From then on every untutored line has a hidden quality. Take, for example, the following exchange:
“I went everywhere. Milan, Florence, Rome, Naples, Villa San Giovanni, Messina, Taormina——” “You talk like a time-table. Did you have any beautiful adventures?”
“Yes.”
“Where?”
“Milano, Firenze, Roma, Napoli——”
A timetable might not seem like great writing, but there is undeniable beauty in simple place names. Place names, for example, are hugely influential in song writing, the music journalist Nick Coleman suggesting that apart from love, “pop is better on cities than anything else.”

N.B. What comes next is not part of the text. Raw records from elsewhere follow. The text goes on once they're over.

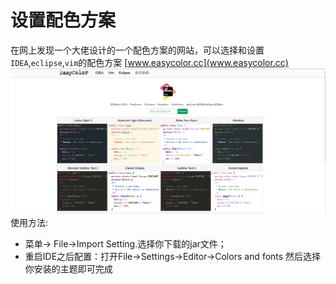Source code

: # 设置配色方案

在网上发现一个大佬设计的一个配色方案的网站，可以选择和设置`IDEA`,`eclipse`,`vim`的配色方案 [www.easycolor.cc](www.easycolor.cc)
![](img/easycolor.png)
使用方法:
* 菜单-> File->Import Setting.选择你下载的jar文件；
* 重启IDE之后配置：打开File->Settings->Editor->Colors and fonts 然后选择你安装的主题即可完成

The writing of A Farewell to Arms might have the literary quality of a timetable, but that doesn’t mean it can’t aspire to the sort of poetry informing thousands of songs.
A Farewell to Arms is a perfect combination of form and content, of what is said and how it is said. As in James M. Cain’s The Postman Always Rings Twice and Saul Bellow’s The Adventures of Augie March, A Farewell to Arms is a remarkable writing achievement in the form of not very good writing
What does war mean to a young man? To the protagonist Mr Henry, who serves as an ambulance driver in the Italian territory. It is unsound and unreasonable. He first gets wounded in the knee, gets himself treated and risks his life by going back to the front. When the army is in retreat, he almost gets himself shoot by high-rank officers, who do not reason nor do they care how many soldiers they have to shoot to kill.
Mr Henry decides to run away from such madness by jumping into a nearby stream and gets drifted away from the retreating army. With a floating log, he survives bad luck and comes back to visit his girl, Catherine. With the help of a barman, the young couple run away and seek refuge in Switzerland. The story concludes with the death of Catherine who dies of hemorrhage in hospital.
The story is written in the first person, with a linear storyline. Unlike For Whom the Bell Tolls, this is not punctuated with artistic effect which calls attention to the text itself; rather it has a smoothness that appeals to readers both contemporary and nowadays.
Though the delivery of my book is late for 5 works days, I am able to finish reading it in 2018, the 100th anniversary of the victorious ending of World War One, during which the fictionalized story took place and in which the author drew his experience. Deeply touching!